Dataset extract.
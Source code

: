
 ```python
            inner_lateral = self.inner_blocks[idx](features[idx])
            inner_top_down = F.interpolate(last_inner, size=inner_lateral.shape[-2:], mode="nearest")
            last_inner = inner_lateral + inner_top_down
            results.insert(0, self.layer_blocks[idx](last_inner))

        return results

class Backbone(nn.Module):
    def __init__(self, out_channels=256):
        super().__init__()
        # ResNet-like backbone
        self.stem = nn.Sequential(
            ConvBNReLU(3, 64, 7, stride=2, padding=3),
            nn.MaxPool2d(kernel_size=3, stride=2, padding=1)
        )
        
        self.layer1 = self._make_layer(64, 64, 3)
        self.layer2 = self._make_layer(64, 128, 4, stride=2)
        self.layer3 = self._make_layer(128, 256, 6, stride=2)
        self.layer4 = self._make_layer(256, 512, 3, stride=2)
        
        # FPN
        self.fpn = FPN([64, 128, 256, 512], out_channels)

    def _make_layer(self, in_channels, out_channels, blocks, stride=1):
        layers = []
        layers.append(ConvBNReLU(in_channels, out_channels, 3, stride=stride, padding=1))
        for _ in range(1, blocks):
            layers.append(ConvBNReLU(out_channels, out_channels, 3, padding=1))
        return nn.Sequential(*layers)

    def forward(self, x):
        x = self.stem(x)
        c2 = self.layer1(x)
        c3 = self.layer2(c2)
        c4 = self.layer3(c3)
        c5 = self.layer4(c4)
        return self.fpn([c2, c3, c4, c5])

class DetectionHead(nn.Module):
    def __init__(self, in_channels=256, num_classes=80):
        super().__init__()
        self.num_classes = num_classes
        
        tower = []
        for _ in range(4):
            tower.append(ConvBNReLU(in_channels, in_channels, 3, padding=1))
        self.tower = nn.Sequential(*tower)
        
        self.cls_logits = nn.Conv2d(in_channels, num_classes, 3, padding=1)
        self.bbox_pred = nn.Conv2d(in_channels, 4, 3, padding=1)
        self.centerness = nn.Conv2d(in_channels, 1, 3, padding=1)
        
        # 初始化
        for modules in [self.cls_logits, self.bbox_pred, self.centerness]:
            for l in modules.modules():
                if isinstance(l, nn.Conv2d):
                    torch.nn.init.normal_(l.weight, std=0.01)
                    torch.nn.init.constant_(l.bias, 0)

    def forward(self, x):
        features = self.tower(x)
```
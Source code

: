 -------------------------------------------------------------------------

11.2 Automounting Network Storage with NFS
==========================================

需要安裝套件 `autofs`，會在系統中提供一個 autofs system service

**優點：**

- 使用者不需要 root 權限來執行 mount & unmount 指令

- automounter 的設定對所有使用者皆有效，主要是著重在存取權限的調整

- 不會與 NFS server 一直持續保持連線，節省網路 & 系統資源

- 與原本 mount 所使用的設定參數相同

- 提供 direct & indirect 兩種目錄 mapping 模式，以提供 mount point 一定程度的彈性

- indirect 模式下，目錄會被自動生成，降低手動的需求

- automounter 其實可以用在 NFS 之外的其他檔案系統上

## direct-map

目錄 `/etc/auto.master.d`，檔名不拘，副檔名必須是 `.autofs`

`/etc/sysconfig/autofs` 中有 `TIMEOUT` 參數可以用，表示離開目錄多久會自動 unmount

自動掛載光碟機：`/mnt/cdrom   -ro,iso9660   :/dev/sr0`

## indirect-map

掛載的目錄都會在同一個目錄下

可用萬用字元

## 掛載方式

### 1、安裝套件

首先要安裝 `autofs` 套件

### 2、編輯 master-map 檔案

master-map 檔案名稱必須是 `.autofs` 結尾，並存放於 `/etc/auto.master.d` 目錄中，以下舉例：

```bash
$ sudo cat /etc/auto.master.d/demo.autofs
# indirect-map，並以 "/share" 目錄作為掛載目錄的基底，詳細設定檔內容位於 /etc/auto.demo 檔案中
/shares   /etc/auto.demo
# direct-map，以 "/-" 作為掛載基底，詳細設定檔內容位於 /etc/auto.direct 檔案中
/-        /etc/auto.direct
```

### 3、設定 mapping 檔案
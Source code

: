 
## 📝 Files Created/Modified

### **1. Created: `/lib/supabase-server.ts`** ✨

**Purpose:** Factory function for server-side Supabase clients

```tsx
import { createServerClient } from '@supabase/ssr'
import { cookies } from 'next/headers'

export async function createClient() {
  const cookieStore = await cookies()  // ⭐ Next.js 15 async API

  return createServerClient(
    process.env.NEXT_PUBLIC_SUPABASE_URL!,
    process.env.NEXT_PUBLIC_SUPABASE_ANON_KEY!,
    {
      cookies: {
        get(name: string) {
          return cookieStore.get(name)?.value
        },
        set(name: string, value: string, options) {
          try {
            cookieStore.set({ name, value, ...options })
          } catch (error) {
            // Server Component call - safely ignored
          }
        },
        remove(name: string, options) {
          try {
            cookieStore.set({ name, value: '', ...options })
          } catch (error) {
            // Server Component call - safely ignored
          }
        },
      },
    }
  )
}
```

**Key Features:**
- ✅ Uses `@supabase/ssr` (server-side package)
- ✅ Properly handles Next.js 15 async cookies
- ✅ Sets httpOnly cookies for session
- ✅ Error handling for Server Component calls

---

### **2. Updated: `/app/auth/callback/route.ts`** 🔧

Task requirements.
Going through the records above, count the lines that include the word "Created". Give the number alone.

Result for this task.
2